After an influx of $3 million from the provincial government, B.C.'s world-leading genomic researchers are expanding a clinical trial that uses cancer patient genes to provide individualized care.
The Personalized Onco-Genomics program (POG) analyzes genomic sequences in people with advanced cancers – looking at as many as 20,000 genes in a given person – to determine what is making the cancer grow.
"This is an incredibly comprehensive look at someone's cancer," said BC Cancer Agency medical oncologist Dr. Janessa Laskin at Tuesday's press conference.
"The POG approach is quite different than anywhere else in the world."
Historically, oncologists would typically look at the cancer's origin – like lung, breast, colon – to devise a treatment strategy. While that worked well with a small segments of the population, doctors have found a "targeted therapy" approach was more successful.
"We already know that when we have a target and we have a drug, it works really well, we just need to find these targets in other patients," she said.
Based out of Vancouver, the trial is open to any B.C. resident, a caveat connected to the donations that have fueled the research. Since 2012, it's tested about 350 cancer patients, who together represent 50 different types of cancer.
POG, run by the BC Cancer Agency which is funded by BC Cancer Foundation, plans to expand that to 2,000 patients in the next five years.
That treatment is open to any B.C. resident that fulfills a "highly selective" eligibility, and has already seen 13 patients in the north.

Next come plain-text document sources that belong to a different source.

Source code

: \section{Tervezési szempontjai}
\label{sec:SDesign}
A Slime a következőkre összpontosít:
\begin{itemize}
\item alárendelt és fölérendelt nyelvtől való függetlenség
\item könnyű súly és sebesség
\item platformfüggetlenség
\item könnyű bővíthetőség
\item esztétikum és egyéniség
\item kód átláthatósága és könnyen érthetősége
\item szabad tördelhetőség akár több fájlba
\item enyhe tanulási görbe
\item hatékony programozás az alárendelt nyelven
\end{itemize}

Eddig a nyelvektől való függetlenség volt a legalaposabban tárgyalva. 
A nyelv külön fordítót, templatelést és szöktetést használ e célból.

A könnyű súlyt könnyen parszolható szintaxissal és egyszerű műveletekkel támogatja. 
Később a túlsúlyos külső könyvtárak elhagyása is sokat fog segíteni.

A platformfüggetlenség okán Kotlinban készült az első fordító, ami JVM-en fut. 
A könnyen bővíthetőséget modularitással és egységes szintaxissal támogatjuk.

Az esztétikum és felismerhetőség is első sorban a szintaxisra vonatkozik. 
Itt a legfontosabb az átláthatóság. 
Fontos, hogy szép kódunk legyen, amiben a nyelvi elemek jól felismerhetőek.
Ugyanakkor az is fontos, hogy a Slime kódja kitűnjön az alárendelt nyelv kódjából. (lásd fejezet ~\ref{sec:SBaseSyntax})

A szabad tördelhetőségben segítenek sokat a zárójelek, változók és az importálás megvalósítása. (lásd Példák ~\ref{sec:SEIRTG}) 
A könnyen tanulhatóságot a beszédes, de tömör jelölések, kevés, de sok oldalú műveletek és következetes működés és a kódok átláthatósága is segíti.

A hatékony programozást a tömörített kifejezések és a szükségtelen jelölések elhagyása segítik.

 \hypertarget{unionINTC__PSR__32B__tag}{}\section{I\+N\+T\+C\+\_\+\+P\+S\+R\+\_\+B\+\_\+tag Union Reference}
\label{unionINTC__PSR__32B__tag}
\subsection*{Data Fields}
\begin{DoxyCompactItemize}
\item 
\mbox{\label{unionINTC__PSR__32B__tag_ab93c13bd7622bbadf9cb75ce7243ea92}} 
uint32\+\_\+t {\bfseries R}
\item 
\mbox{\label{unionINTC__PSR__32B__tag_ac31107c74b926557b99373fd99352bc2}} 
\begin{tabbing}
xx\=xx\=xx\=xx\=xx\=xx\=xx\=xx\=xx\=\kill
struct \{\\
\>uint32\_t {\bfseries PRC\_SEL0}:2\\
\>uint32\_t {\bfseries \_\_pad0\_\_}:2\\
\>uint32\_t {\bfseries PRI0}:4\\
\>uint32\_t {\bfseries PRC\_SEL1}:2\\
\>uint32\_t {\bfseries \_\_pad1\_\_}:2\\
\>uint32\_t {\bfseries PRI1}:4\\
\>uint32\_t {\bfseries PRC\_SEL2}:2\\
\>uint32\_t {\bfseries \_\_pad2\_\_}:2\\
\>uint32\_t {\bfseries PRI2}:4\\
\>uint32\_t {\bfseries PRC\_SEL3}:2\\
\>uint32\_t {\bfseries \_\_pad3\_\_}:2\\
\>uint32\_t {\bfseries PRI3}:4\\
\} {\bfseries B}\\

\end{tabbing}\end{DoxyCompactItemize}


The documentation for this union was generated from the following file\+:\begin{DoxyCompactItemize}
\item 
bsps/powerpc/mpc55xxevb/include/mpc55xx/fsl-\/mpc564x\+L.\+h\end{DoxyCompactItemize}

That breaks down to six from Prince George, two from Prince Rupert, two from Fort St. John, and one each from Stewart, Smithers and Hazelton.
At this point, there are no northern doctors that are able to consent patients at the Centre for the North. In order to be enrolled in the program, eligible patients would have to travel to the BC Cancer Agency for their biopsy to determine if they are a good fit.
It's a customized approach to cancer, one that can discover specific mutations and lead to different drug treatments. Laskin noted that in about 10 per cent of the clinical trial cases, doctors have recategorized a patient's cancer and in 20 per cent of cases doctors have found an existing drug that could help treatment.
Jen Strack was one such patient.
A non-smoker with stage-4 lung cancer, Strack wasn't responding to the typical treatment.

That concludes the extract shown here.